How to complete this task — Using the listing below, copy exactly the lines from the one containing "Euler--Lagrange simbólico desde" to the one containing "instance, we will", both lines included, and no others.

Materials provided —

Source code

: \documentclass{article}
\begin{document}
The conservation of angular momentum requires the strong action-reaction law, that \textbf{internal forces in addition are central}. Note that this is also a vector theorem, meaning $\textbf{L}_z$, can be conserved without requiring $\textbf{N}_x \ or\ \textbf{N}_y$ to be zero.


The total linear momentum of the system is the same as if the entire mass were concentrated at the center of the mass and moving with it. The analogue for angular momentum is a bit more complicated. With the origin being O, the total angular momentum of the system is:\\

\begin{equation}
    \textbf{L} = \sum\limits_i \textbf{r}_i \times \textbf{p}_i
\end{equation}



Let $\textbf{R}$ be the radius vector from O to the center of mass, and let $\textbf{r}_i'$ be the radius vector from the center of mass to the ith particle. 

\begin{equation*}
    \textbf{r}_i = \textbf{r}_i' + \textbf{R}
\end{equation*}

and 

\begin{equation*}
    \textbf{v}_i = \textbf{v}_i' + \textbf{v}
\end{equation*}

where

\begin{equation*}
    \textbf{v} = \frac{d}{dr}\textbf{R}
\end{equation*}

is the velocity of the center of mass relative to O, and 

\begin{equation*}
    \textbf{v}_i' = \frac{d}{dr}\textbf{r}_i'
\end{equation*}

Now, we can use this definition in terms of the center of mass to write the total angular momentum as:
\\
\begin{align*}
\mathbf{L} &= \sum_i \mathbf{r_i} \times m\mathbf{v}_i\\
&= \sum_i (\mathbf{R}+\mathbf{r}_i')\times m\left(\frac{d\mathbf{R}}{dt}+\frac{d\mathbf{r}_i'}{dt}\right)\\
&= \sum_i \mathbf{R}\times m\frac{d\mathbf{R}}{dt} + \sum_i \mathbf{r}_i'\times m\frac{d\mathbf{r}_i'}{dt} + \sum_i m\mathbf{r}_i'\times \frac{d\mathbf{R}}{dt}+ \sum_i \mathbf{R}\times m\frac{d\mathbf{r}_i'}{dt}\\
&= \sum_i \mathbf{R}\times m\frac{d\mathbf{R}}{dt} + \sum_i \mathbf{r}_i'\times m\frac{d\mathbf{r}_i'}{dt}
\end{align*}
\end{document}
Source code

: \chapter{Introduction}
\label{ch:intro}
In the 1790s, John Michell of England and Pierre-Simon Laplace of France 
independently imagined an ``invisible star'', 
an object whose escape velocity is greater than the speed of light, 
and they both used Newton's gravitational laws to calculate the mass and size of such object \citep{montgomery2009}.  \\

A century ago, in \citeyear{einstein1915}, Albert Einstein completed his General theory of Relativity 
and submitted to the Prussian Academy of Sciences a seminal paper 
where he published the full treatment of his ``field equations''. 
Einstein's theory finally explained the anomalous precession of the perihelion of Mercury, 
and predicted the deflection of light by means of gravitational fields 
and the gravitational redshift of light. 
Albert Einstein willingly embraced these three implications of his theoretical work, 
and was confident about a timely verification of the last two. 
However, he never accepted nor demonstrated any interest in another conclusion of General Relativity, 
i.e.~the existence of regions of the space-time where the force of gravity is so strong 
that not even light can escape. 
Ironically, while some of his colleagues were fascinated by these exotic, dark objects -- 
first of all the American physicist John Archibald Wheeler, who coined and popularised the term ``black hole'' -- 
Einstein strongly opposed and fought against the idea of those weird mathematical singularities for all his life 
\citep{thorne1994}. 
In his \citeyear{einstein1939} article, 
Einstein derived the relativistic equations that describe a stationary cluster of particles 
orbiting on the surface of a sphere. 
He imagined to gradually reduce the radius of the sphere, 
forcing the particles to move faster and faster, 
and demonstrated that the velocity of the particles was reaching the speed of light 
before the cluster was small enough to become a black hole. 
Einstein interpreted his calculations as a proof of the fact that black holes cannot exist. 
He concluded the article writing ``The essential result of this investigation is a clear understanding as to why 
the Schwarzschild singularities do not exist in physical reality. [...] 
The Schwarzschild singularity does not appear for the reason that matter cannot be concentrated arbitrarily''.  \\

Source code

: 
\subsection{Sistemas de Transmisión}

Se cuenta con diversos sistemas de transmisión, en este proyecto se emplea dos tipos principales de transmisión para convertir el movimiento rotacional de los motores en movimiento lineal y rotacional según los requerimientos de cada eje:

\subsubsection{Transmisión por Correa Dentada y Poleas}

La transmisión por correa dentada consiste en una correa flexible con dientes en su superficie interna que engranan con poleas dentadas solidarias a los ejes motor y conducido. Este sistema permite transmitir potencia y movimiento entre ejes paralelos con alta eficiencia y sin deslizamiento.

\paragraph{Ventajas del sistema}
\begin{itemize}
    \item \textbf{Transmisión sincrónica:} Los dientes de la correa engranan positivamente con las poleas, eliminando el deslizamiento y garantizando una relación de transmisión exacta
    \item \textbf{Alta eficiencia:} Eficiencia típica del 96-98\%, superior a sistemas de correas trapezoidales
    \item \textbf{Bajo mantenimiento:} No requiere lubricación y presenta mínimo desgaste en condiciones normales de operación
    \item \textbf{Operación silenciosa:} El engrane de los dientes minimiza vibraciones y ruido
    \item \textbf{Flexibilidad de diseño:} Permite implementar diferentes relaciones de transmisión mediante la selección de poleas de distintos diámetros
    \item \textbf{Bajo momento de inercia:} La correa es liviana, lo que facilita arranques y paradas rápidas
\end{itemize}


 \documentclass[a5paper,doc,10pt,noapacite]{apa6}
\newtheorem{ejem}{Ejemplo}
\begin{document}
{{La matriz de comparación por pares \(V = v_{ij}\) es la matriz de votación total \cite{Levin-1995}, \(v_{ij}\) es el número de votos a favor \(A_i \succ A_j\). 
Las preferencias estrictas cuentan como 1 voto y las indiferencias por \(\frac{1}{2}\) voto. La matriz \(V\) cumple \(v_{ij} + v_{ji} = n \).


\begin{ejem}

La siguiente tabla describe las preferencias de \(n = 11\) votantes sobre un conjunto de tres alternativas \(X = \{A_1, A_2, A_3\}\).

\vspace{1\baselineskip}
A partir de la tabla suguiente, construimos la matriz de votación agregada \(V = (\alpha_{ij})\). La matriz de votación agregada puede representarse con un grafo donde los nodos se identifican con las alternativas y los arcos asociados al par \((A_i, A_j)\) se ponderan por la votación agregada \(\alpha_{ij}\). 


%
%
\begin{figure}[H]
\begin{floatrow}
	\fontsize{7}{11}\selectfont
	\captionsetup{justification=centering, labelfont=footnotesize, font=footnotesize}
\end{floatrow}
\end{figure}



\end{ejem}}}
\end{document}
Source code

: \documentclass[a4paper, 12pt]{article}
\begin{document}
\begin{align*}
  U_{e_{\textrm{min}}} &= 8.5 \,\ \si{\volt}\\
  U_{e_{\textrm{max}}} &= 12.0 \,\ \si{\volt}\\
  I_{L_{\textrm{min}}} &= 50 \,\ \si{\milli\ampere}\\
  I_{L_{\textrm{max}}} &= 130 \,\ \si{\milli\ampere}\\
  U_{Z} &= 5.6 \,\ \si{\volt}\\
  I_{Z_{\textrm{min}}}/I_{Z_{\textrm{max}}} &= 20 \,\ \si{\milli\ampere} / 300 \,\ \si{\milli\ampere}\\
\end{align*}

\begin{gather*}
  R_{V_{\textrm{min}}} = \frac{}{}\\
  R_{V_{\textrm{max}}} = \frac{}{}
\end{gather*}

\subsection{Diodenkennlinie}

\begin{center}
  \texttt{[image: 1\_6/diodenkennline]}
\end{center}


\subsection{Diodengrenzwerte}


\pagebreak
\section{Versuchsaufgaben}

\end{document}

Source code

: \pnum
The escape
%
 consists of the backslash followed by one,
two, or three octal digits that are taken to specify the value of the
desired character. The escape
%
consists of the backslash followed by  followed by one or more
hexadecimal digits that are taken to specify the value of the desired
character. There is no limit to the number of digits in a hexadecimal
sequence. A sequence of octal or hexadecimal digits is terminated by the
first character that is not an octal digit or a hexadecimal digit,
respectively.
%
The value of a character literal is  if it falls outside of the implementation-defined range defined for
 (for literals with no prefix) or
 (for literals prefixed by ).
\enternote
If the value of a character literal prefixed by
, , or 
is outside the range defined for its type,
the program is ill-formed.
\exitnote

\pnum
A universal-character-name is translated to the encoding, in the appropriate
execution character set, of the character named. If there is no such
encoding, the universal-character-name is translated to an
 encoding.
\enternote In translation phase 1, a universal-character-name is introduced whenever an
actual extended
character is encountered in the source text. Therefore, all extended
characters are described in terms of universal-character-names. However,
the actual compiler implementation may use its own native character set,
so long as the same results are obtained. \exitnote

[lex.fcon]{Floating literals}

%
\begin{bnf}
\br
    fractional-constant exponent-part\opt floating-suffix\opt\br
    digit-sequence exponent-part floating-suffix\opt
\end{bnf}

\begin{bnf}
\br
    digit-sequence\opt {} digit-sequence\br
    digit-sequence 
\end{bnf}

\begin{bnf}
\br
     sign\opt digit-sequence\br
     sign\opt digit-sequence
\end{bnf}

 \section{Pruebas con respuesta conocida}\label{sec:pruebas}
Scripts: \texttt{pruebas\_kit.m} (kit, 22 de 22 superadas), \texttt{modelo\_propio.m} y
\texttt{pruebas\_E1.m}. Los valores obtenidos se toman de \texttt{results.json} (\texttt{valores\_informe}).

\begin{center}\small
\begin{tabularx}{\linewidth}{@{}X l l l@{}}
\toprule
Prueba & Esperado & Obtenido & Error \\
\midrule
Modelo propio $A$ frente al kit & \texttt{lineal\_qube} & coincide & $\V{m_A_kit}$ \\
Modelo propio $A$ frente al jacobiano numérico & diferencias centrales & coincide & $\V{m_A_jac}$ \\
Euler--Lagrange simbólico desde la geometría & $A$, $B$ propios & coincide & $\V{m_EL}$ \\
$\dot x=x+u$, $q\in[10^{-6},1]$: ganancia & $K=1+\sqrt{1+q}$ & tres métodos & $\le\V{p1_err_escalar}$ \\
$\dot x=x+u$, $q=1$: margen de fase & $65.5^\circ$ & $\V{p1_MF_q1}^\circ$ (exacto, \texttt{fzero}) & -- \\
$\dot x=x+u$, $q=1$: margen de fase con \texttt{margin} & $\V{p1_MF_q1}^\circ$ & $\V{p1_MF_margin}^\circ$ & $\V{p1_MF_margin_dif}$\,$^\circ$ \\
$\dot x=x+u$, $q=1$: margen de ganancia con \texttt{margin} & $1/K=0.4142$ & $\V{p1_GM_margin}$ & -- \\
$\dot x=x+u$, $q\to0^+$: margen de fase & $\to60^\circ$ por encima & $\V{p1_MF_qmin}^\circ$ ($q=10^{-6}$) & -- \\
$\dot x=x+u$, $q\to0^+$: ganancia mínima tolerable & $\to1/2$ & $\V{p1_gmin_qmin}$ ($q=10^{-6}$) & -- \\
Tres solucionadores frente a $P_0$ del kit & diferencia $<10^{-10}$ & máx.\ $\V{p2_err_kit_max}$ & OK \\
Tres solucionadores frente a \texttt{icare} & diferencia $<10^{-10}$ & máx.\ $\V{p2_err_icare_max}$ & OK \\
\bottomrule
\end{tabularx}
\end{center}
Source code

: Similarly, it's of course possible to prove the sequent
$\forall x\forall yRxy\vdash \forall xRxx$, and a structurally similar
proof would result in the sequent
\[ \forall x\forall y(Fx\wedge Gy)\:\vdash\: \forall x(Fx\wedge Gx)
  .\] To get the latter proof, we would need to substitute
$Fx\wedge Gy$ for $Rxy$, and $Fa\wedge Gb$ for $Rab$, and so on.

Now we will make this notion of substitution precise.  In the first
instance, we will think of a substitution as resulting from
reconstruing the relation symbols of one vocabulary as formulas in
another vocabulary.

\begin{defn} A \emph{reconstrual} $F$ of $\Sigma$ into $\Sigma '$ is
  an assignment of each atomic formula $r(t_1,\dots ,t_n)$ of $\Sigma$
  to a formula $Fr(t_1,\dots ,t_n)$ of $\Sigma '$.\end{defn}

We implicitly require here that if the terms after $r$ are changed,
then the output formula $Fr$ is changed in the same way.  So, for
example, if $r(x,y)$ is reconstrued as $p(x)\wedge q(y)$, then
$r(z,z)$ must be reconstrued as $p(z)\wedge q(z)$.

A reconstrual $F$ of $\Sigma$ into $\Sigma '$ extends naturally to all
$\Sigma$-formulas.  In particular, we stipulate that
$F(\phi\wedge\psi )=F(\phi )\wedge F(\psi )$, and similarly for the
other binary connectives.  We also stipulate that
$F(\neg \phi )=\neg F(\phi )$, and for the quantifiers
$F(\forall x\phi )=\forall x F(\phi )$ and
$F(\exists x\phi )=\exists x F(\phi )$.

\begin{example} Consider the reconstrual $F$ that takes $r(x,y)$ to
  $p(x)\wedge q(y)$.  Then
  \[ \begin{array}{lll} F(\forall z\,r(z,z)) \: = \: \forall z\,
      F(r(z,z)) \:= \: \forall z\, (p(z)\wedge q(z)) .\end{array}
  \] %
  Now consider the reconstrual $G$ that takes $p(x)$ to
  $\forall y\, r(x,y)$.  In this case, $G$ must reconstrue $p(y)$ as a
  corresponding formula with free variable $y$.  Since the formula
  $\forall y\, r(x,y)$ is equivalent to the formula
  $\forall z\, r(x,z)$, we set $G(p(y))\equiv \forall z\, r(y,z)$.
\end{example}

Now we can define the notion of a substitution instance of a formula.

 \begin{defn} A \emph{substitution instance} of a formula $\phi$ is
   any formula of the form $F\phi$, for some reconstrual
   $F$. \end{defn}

Written response —
Euler--Lagrange simbólico desde la geometría & $A$, $B$ propios & coincide & $\V{m_EL}$ \\
$\dot x=x+u$, $q\in[10^{-6},1]$: ganancia & $K=1+\sqrt{1+q}$ & tres métodos & $\le\V{p1_err_escalar}$ \\
$\dot x=x+u$, $q=1$: margen de fase & $65.5^\circ$ & $\V{p1_MF_q1}^\circ$ (exacto, \texttt{fzero}) & -- \\
$\dot x=x+u$, $q=1$: margen de fase con \texttt{margin} & $\V{p1_MF_q1}^\circ$ & $\V{p1_MF_margin}^\circ$ & $\V{p1_MF_margin_dif}$\,$^\circ$ \\
$\dot x=x+u$, $q=1$: margen de ganancia con \texttt{margin} & $1/K=0.4142$ & $\V{p1_GM_margin}$ & -- \\
$\dot x=x+u$, $q\to0^+$: margen de fase & $\to60^\circ$ por encima & $\V{p1_MF_qmin}^\circ$ ($q=10^{-6}$) & -- \\
$\dot x=x+u$, $q\to0^+$: ganancia mínima tolerable & $\to1/2$ & $\V{p1_gmin_qmin}$ ($q=10^{-6}$) & -- \\
Tres solucionadores frente a $P_0$ del kit & diferencia $<10^{-10}$ & máx.\ $\V{p2_err_kit_max}$ & OK \\
Tres solucionadores frente a \texttt{icare} & diferencia $<10^{-10}$ & máx.\ $\V{p2_err_icare_max}$ & OK \\
\bottomrule
\end{tabularx}
\end{center}
Source code

: Similarly, it's of course possible to prove the sequent
$\forall x\forall yRxy\vdash \forall xRxx$, and a structurally similar
proof would result in the sequent
\[ \forall x\forall y(Fx\wedge Gy)\:\vdash\: \forall x(Fx\wedge Gx)
  .\] To get the latter proof, we would need to substitute
$Fx\wedge Gy$ for $Rxy$, and $Fa\wedge Gb$ for $Rab$, and so on.

Now we will make this notion of substitution precise.  In the first
instance, we will think of a substitution as resulting from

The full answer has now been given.